A C-DC converter; a high-pressure discharge lamp that is turned on based on the DC output voltage of the DC-DC converter;
A negative characteristic non-linear resistor connected in series with the smoothing capacitor at the DC output end of the C converter; control means for controlling the DC-DC converter according to the terminal voltage of the negative characteristic non-linear resistor; A high-pressure discharge lamp lighting device, comprising: starting means for starting. 2. The high pressure discharge lamp lighting device according to claim 1, wherein the negative characteristic non-linear resistor is configured so that its terminal voltage decreases when an overcurrent flows. 3. A lighting device main body; a high-pressure discharge lamp provided in the lighting device main body; and a high-pressure discharge lamp lighting device according to claim 1 or 2 for lighting the high-pressure discharge lamp.
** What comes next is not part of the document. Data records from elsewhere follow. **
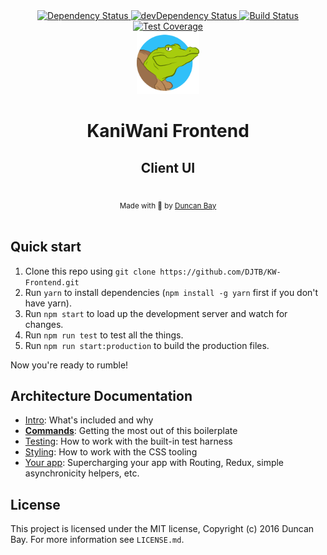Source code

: <div align="center">
  <!-- Dependency Status -->
  <a href="https://david-dm.org/DJTB/KanaWana">
    <img src="https://img.shields.io/david/DJTB/KW-Frontend.svg" alt="Dependency Status" />
  </a>
  <!-- devDependency Status -->
  <a href="https://david-dm.org/DJTB/KW-Frontend#info=devDependencies">
    <img src="https://img.shields.io/david/dev/DJTB/KW-Frontend.svg" alt="devDependency Status" />
  </a>
 <!-- Build Status -->
  <a href="https://travis-ci.org/DJTB/KW-Frontend">
    <img src="https://img.shields.io/travis/DJTB/KW-Frontend.svg" alt="Build Status" />
  </a>
  <!-- Test Coverage -->
  <a href="https://coveralls.io/r/DJTB/KW-Frontend">
    <img src="https://img.shields.io/coveralls/DJTB/KW-Frontend.svg" alt="Test Coverage" />
  </a>
</div>

<div align="center">
  <img src="https://raw.githubusercontent.com/DJTB/KW-Frontend/master/app/shared/assets/img/logo.png" alt="kaniwani logo" width="100px" /><h1><strong>KaniWani Frontend</strong></h1>
  <h2>Client UI</h2>
</div>

<br />

<div align="center">
  <sub>Made with &#128034; by <a href="https://twitter.com/djtbay">Duncan Bay</a></sub>
</div>

<br />

## Quick start

1. Clone this repo using `git clone https://github.com/DJTB/KW-Frontend.git`
2. Run `yarn` to install dependencies (`npm install -g yarn` first if you don't have yarn).
3. Run `npm start` to load up the development server and watch for changes.
4. Run `npm run test` to test all the things.
5. Run `npm run start:production` to build the production files.

Now you're ready to rumble!

## Architecture Documentation

- [Intro](docs/general): What's included and why
- [**Commands**](docs/general/commands.md): Getting the most out of this boilerplate
- [Testing](docs/testing): How to work with the built-in test harness
- [Styling](docs/css): How to work with the CSS tooling
- [Your app](docs/js): Supercharging your app with Routing, Redux, simple
  asynchronicity helpers, etc.
  
## License

This project is licensed under the MIT license, Copyright (c) 2016 Duncan Bay. For more information see `LICENSE.md`.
Lighting device characterized by the following. 4. When an abnormality is detected in accordance with a terminal voltage of a negative characteristic non-linear resistor of a high pressure discharge lamp lighting device, the abnormality is transmitted to a lighting device main body, and the lighting device main body performs a required control. The lighting device according to claim 3, wherein the lighting device is used.